Key Responsibilities:
- Design and Develop Data Pipelines:
- Build and maintain robust, scalable, and efficient data pipelines to ingest, process, and store data from a variety of sources. You’ll design ETL (Extract, Transform, Load) processes to move and transform data, ensuring data integrity and accuracy.
- Data Warehouse Management:
- Architect and maintain data warehouses or data lakes using cloud platforms (e.g., AWS Redshift, Google BigQuery, or Snowflake) to organize and store large-scale datasets. You’ll ensure the infrastructure is optimized for fast querying and scalability.
- Collaborate with Data Scientists and Analysts:
- Work closely with data scientists, analysts, and other stakeholders to understand data requirements and deliver datasets that meet business needs. You’ll provide clean, well-structured data to enable advanced analytics and machine learning projects.
- Data Quality and Governance:
- Implement data quality checks and monitoring systems to ensure the accuracy, completeness, and consistency of data across the pipeline. You’ll help establish data governance standards and policies to ensure compliance and security.
- Performance Optimization:
- Optimize the performance of data systems, ensuring fast and reliable data access. You’ll tune queries, design efficient storage architectures, and implement best practices for data retrieval and processing.
- Automation and Monitoring:
- Automate data workflows, pipeline deployments, and data quality checks to minimize manual intervention. You’ll set up monitoring and alerting systems to detect issues early and ensure smooth operation of data pipelines.
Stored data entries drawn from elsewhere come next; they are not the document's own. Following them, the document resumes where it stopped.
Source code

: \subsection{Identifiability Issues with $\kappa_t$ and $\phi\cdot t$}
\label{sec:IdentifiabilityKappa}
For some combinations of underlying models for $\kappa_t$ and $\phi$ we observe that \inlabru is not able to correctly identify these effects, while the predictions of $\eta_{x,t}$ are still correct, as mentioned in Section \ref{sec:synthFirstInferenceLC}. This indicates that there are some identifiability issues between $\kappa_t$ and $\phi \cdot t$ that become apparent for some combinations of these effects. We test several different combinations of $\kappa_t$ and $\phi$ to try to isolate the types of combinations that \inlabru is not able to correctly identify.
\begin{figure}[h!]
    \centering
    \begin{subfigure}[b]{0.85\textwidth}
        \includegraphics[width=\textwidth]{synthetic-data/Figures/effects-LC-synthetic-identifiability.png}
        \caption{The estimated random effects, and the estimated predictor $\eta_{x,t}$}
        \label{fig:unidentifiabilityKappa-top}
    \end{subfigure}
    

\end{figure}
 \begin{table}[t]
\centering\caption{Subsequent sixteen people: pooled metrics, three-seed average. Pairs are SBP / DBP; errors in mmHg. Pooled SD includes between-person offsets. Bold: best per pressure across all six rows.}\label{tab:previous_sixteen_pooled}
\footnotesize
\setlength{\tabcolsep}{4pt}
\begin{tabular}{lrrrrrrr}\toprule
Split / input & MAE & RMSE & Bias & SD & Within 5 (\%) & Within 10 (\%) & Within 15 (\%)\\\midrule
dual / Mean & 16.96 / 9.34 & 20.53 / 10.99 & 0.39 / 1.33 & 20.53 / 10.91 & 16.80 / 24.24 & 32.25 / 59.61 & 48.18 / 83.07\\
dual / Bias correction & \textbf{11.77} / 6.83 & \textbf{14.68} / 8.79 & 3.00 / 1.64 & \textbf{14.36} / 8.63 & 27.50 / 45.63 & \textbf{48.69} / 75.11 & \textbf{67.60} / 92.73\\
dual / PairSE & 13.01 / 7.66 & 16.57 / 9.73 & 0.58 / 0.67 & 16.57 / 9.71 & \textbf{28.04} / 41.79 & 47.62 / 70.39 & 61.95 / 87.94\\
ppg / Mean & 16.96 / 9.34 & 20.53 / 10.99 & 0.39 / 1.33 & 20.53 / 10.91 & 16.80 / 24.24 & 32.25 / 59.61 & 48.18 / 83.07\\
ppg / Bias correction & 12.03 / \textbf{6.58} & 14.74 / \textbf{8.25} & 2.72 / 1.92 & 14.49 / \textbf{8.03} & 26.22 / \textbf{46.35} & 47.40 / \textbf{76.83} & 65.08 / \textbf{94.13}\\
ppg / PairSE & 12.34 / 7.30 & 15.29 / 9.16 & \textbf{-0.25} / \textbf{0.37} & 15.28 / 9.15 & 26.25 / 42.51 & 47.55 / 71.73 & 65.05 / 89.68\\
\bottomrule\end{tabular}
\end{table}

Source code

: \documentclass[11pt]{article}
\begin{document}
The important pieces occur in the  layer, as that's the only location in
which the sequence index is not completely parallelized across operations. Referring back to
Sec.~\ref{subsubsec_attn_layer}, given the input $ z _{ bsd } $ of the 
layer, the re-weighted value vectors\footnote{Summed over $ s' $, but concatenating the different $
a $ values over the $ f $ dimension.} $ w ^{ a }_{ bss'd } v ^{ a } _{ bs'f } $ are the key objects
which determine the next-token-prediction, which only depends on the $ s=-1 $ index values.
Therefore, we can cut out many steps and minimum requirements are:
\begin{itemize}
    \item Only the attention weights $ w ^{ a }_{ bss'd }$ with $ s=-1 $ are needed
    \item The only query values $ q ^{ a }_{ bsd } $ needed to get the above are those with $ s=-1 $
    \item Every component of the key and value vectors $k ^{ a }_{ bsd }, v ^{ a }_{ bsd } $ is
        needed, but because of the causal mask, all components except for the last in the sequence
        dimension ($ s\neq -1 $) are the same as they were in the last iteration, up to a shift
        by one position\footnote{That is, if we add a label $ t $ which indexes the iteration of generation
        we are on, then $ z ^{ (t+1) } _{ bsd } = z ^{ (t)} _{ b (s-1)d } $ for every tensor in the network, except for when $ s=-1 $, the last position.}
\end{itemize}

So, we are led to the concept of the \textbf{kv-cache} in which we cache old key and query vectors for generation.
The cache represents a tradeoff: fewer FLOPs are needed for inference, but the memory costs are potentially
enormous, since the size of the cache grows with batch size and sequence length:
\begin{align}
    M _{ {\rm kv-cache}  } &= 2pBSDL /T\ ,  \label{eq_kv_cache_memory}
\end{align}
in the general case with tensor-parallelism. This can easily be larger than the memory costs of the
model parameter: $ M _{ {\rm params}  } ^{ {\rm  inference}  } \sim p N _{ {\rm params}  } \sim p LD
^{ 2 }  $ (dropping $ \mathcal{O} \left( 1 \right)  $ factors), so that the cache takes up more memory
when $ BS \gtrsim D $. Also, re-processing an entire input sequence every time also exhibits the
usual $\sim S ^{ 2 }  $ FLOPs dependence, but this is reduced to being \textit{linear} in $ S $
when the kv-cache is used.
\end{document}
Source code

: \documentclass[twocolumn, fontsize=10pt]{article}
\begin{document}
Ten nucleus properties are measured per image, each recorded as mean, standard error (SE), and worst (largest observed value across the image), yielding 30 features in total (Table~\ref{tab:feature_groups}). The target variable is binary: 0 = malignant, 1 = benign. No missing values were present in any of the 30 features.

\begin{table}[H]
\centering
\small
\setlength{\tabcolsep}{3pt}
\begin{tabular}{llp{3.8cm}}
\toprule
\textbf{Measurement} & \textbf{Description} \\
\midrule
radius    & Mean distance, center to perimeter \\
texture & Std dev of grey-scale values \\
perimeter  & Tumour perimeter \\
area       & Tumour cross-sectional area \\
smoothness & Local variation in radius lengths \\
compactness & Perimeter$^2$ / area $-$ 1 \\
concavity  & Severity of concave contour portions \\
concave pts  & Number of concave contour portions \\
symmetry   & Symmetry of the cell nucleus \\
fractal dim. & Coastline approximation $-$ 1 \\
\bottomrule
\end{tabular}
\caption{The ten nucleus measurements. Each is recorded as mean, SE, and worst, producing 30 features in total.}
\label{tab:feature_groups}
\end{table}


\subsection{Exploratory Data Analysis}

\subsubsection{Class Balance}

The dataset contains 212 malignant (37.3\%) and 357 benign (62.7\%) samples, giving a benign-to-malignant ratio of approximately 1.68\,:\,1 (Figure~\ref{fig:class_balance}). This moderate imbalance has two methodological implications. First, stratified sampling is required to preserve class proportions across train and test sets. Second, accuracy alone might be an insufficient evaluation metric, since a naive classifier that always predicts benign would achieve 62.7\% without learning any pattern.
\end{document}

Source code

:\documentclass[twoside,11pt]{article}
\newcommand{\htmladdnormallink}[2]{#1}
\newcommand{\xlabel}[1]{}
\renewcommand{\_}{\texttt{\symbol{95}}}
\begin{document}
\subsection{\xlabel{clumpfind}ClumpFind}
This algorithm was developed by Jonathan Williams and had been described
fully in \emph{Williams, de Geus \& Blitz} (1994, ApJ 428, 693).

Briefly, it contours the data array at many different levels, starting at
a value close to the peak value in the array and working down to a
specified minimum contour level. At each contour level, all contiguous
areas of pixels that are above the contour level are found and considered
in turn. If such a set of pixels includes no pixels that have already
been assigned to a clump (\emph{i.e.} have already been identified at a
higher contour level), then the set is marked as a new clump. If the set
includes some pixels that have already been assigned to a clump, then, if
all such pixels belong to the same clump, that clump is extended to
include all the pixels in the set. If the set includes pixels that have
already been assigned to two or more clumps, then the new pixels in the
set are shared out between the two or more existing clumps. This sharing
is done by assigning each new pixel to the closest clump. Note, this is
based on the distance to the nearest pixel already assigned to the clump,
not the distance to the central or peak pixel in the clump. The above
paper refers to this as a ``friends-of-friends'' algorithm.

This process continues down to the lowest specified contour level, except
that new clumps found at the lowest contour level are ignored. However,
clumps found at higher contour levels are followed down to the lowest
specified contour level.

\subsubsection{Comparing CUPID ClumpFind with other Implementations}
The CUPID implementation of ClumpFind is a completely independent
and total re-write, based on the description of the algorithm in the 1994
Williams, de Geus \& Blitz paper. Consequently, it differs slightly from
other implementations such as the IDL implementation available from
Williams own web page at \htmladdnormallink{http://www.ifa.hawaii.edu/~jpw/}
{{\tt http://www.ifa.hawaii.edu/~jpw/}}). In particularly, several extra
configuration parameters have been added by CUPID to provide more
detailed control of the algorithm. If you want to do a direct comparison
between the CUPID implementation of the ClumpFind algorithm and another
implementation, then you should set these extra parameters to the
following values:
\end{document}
- Data Security and Compliance:
- Implement security protocols to protect sensitive data, ensuring compliance with relevant regulations such as GDPR, HIPAA, or SOC2. You’ll work with security teams to enforce access controls, encryption, and data privacy best practices.
Requirements
Required Skills:
- Data Engineering Expertise: Strong experience building and maintaining data pipelines, ETL processes, and data warehouses using cloud platforms (AWS, GCP, Azure). You’re skilled at handling large, complex datasets efficiently.
- Programming and Scripting: Proficiency in languages such as Python, SQL, or Scala, and experience with data engineering tools like Apache Spark, Airflow, or Kafka. You can write efficient code to process and transform large datasets.
- Data Warehousing and Storage: Expertise in managing and optimizing data warehouses or data lakes (e.g., Redshift, BigQuery, Snowflake). You understand partitioning, indexing, and storage optimization techniques.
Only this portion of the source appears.